Comment les catholiques réagissent-ils au fait que les abus sexuels ont été couverts par l’institution? Nous sommes allés à la rencontre de cette communauté en crise, sur fond de diminution de la pratique religieuse. Au Luxembourg, les questions de la lutte contre le cléricalisme et de la place des femmes dans l’Église sont posées.
Ce jeudi 7 mars 2019, une centaine de catholiques sont réunis au Centre Jean XXIII au Kirchberg. La soirée est dédiée à un échange autour de la «Lettre au peuple de Dieu» envoyée au mois d’août par le Pape François aux 1,3 milliard de catholiques dans le monde.
Le Pape y dénonce le cléricalisme, «une manière déviante de concevoir l’autorité dans l’Église – si commune dans nombre de communautés dans lesquelles se sont vérifiés des abus sexuels, des abus de pouvoir et de conscience». Pour préserver le pouvoir de l’institution, certains ont préféré sacrifier les victimes en imposant une chape de silence sur les crimes.
La plupart des victimes ont perdu la foi ou ont pris une grande distance envers l’Église. Chez quelques-uns, c’est presque de la haine.“
Marie-Christine Ries est l’une des initiatrices de la soirée. Cette petite femme énergique, connue pour son franc-parler et son militantisme pour valoriser la place des femmes au sein de l’Église, est ministre des Cultes depuis 1997. Elle porte plusieurs casquettes au sein de l’archevêché, parmi lesquelles la responsabilité de «Reech eng Hand» qui coordonne les initiatives en faveur des réfugiés. Elle est aussi la représentante, au sein du Conseil épiscopal de Luxembourg, des laïcs qui travaillent pour l’Église. La révélation des crimes sexuels au sein de l’Église lui a «fait énormément de peine». Cela n’a pas pour autant ébranlé sa foi. «Je crois au Christ, je ne crois pas aux prêtres», dit-elle. En tant que membre de l’Église et de ce «peuple de Dieu» interpellé par le pape, elle estime avoir «une responsabilité de veiller à ce que cela ne se passe plus».
Crise de confiance
La réunion du 7 mars se tient au lendemain de la diffusion sur la chaîne de télévision Arte d’un documentaire expliquant comment des religieuses ont elles aussi été abusées par des prêtres. Le Vatican savait mais n’a rien fait. Plusieurs personnes dans l’assemblée ce soir-là sont sous le choc de ces nouvelles révélations. «Cela me conforte dans l’idée que l’institution est mauvaise et qu’il faut la réformer», nous dit une mère de famille. Pour autant, elle n’est pas ébranlée dans sa foi qui «n’a rien à voir avec l’institution. Hypocrites et compagnie, c’est précisément ce que dénonçait Jésus!»
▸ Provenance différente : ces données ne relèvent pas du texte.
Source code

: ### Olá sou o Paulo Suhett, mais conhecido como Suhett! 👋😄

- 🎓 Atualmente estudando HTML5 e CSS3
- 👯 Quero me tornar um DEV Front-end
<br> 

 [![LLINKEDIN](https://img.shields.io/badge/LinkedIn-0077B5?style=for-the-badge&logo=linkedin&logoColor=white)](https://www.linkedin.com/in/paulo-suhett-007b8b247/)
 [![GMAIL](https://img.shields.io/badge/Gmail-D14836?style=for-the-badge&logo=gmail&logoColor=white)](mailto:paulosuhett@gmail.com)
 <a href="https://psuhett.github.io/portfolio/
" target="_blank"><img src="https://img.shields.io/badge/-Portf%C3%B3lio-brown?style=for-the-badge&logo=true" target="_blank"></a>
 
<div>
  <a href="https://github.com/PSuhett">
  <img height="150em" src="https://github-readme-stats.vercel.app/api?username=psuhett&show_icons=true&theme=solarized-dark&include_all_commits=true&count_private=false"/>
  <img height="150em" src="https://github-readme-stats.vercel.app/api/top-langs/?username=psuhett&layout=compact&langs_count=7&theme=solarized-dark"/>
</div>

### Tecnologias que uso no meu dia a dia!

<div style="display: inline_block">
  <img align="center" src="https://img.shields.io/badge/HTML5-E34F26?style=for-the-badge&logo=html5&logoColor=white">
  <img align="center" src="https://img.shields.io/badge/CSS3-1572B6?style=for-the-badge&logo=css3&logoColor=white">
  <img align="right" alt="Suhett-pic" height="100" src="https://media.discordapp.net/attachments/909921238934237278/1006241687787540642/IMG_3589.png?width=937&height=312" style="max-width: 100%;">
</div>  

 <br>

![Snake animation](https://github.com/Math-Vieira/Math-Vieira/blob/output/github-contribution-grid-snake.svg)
Cette foi inébranlable n’est pas représentative de l’ensemble de la communauté catholique. Si les agressions sexuelles commises au sein de l’Église ont frappé les victimes dans leur chair, elles ont aussi eu un impact sur leur vie spirituelle. «La plupart des victimes ont perdu la foi ou ont pris une grande distance envers l’Église. Chez quelques-uns, c’est presque de la haine, ce qui est normal dans ces situations», nous explique Martine Jungers, la responsable au sein de l’archevêché de la prévention contre la violence sexuelle.

Alors que désormais il n’y a plus de cours d’instruction religieuse à l’école, «certains parents hésitent à envoyer leurs enfants au catéchisme», déplore un responsable. La suspicion sur l’institution éclabousse par ricochet les personnes qui s’y engagent. Une aubaine pour l’Alliance des Humanistes, Athéistes et Agnostiques (AHA), qui a diffusé en mars 2019 un communiqué intitulé «Halten Sie Ihre Kinder generell fern von sogenannten Geistlichen». Elle estime à 8.000 le nombre de personnes ayant manifesté leur intention de quitter l’Église depuis 2010 par révocation de leur baptême. L’archevêché indique de son côté qu’entre 2010 et la mi-mai 2019, il a reçu 5.428 demandes de sortie de l’Église catholique.
Cela s’inscrit dans un contexte de sécularisation de la société. Le dernier sondage TNS Ilres sur la pratique religieuse, daté de 2013, indiquait que 39% des personnes interrogées au Luxembourg se sentaient liées à la foi catholique. En 2018, il y a eu 2.084 baptêmes pour 6.274 naissances.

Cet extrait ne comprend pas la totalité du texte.